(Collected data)

= = = = =

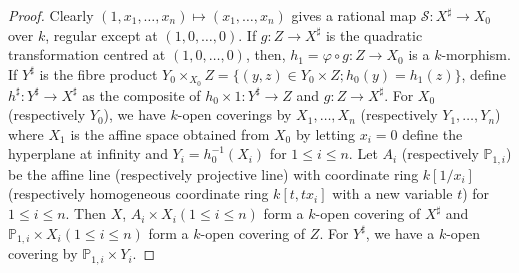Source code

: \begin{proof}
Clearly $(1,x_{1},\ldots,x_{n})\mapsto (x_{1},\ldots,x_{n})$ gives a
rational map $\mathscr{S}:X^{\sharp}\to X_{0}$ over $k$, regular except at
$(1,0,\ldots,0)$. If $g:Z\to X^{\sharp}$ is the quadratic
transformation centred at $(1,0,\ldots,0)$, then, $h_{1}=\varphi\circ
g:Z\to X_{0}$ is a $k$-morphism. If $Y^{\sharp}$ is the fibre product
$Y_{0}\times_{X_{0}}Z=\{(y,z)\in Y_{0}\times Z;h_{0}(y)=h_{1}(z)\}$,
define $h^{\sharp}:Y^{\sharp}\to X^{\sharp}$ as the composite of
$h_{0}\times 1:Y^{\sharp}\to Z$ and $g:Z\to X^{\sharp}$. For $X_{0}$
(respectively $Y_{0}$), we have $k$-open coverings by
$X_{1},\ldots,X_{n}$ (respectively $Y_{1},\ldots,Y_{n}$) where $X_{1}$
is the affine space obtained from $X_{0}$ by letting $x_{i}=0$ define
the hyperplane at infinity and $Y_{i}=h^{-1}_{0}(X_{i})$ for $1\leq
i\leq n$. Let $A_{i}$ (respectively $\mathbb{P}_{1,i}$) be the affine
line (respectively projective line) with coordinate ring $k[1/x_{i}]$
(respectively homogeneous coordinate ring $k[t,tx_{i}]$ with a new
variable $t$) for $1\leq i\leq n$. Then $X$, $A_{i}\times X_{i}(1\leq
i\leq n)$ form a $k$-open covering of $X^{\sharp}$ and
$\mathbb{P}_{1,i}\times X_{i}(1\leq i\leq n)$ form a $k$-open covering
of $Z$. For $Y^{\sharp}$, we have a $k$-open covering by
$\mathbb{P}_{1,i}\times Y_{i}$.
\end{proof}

= = = = =

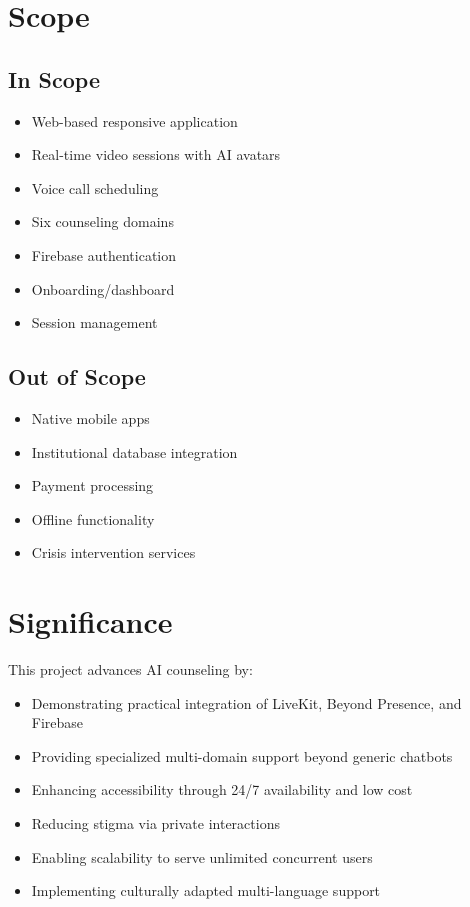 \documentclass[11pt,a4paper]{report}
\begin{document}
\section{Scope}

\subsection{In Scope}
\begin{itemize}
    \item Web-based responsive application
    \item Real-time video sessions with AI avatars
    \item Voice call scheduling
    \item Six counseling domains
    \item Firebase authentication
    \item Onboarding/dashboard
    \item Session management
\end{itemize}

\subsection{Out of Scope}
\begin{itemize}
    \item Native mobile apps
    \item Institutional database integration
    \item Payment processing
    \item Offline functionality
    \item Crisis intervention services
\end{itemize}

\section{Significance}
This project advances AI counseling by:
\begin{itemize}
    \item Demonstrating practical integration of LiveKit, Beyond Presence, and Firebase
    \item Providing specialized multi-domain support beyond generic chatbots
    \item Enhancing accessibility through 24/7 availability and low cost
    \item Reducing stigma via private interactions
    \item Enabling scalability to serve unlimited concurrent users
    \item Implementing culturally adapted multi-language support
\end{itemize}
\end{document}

= = = = =

**Work to be completed:** Look above for the line that contains "Institutional database integration". Starting there, transcribe every line exactly until you have copied the line that contains "and low cost".

**Task output:**
    \item Institutional database integration
    \item Payment processing
    \item Offline functionality
    \item Crisis intervention services
\end{itemize}

\section{Significance}
This project advances AI counseling by:
\begin{itemize}
    \item Demonstrating practical integration of LiveKit, Beyond Presence, and Firebase
    \item Providing specialized multi-domain support beyond generic chatbots
    \item Enhancing accessibility through 24/7 availability and low cost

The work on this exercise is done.